- Problem description: In the entries below, find the line with "De forma predeterminada, la" and the line with "directamente este archivo.|". Reproduce those two lines and every line between them exactly, and nothing more.

== == ==

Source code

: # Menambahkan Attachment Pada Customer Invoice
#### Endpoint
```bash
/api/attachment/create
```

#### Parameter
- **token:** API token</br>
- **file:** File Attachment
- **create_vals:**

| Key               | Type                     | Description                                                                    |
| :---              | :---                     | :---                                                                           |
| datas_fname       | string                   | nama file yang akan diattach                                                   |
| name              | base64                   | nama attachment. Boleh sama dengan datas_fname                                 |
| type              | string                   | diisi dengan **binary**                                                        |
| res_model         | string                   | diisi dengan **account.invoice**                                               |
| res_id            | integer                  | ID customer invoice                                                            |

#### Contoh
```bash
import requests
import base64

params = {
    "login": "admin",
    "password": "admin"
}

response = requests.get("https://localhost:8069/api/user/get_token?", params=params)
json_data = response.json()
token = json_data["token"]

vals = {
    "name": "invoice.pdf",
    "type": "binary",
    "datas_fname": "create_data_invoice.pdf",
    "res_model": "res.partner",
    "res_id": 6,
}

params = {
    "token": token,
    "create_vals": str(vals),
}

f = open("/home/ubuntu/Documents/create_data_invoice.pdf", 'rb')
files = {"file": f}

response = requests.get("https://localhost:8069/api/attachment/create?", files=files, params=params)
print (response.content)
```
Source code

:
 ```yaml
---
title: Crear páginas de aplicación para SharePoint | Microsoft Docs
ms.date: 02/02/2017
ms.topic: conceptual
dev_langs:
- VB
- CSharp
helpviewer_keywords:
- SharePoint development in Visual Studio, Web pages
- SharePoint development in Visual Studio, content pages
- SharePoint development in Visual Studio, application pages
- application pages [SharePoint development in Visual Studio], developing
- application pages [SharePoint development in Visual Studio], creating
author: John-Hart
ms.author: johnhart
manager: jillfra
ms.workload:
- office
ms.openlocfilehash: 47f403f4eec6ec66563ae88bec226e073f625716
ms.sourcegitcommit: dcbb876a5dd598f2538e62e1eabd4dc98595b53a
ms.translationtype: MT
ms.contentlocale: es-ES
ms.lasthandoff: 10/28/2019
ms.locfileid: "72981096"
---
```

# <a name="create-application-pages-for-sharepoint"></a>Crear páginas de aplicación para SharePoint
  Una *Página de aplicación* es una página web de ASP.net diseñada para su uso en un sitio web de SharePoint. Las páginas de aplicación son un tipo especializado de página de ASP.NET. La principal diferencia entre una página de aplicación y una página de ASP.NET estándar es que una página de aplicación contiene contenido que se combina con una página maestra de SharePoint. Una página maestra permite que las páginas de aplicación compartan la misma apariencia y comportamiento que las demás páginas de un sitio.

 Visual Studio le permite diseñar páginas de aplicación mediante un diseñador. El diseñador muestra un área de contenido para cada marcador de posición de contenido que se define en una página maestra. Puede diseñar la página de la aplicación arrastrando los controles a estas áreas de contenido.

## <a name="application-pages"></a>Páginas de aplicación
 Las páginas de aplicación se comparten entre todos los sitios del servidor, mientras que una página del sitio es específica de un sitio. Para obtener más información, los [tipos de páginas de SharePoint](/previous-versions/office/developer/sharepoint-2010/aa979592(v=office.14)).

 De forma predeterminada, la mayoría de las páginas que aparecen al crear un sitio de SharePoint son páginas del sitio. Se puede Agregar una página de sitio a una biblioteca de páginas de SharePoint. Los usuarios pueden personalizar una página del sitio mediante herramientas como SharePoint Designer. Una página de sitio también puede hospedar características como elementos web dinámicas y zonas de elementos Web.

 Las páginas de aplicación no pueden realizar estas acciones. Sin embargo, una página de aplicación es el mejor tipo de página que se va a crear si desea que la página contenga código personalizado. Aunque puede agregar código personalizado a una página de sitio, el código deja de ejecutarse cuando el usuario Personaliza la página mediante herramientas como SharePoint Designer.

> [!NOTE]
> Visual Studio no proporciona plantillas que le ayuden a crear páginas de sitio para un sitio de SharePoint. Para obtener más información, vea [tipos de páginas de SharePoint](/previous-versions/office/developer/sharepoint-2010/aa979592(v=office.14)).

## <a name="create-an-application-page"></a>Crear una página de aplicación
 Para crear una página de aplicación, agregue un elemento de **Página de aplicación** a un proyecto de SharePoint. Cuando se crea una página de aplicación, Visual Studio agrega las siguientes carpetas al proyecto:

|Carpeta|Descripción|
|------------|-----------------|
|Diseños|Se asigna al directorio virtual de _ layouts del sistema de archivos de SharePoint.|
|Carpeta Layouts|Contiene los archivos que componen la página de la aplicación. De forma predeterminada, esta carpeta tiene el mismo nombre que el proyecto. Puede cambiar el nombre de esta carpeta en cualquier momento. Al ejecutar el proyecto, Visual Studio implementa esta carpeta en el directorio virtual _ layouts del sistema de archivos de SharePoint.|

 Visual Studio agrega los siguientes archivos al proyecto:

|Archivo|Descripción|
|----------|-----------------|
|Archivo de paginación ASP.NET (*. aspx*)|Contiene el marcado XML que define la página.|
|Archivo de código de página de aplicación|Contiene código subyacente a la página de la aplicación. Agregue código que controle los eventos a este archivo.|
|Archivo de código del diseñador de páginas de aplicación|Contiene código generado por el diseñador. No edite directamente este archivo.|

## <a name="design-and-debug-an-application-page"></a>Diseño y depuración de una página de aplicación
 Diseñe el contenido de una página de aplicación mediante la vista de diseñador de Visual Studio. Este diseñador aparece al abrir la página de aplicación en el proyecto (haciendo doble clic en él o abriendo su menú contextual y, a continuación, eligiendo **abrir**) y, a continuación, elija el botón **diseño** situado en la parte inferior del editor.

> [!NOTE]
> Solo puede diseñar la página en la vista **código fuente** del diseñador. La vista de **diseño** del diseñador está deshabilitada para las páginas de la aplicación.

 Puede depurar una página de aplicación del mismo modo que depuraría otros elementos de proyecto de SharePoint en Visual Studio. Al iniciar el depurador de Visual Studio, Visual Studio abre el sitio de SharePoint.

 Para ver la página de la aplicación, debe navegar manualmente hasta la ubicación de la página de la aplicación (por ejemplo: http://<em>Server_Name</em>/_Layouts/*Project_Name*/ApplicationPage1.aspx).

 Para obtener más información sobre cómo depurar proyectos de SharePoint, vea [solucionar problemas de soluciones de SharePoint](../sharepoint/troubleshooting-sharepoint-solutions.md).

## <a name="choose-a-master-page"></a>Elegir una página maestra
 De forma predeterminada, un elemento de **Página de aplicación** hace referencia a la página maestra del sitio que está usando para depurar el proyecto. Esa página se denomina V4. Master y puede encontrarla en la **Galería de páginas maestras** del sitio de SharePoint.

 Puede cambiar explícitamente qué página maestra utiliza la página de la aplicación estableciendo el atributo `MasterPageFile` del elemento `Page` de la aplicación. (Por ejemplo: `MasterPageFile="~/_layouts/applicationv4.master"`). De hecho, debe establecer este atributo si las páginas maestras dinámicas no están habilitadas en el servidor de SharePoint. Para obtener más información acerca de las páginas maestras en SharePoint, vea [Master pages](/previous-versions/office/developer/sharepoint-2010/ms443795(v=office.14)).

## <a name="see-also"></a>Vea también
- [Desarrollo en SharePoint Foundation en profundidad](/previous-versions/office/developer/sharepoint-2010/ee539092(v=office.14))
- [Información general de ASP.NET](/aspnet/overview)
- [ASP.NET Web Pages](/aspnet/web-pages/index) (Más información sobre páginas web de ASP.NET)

== == ==

- Expected answer:
 De forma predeterminada, la mayoría de las páginas que aparecen al crear un sitio de SharePoint son páginas del sitio. Se puede Agregar una página de sitio a una biblioteca de páginas de SharePoint. Los usuarios pueden personalizar una página del sitio mediante herramientas como SharePoint Designer. Una página de sitio también puede hospedar características como elementos web dinámicas y zonas de elementos Web.

 Las páginas de aplicación no pueden realizar estas acciones. Sin embargo, una página de aplicación es el mejor tipo de página que se va a crear si desea que la página contenga código personalizado. Aunque puede agregar código personalizado a una página de sitio, el código deja de ejecutarse cuando el usuario Personaliza la página mediante herramientas como SharePoint Designer.

> [!NOTE]
> Visual Studio no proporciona plantillas que le ayuden a crear páginas de sitio para un sitio de SharePoint. Para obtener más información, vea [tipos de páginas de SharePoint](/previous-versions/office/developer/sharepoint-2010/aa979592(v=office.14)).

## <a name="create-an-application-page"></a>Crear una página de aplicación
 Para crear una página de aplicación, agregue un elemento de **Página de aplicación** a un proyecto de SharePoint. Cuando se crea una página de aplicación, Visual Studio agrega las siguientes carpetas al proyecto:

|Carpeta|Descripción|
|------------|-----------------|
|Diseños|Se asigna al directorio virtual de _ layouts del sistema de archivos de SharePoint.|
|Carpeta Layouts|Contiene los archivos que componen la página de la aplicación. De forma predeterminada, esta carpeta tiene el mismo nombre que el proyecto. Puede cambiar el nombre de esta carpeta en cualquier momento. Al ejecutar el proyecto, Visual Studio implementa esta carpeta en el directorio virtual _ layouts del sistema de archivos de SharePoint.|

 Visual Studio agrega los siguientes archivos al proyecto:

|Archivo|Descripción|
|----------|-----------------|
|Archivo de paginación ASP.NET (*. aspx*)|Contiene el marcado XML que define la página.|
|Archivo de código de página de aplicación|Contiene código subyacente a la página de la aplicación. Agregue código que controle los eventos a este archivo.|
|Archivo de código del diseñador de páginas de aplicación|Contiene código generado por el diseñador. No edite directamente este archivo.|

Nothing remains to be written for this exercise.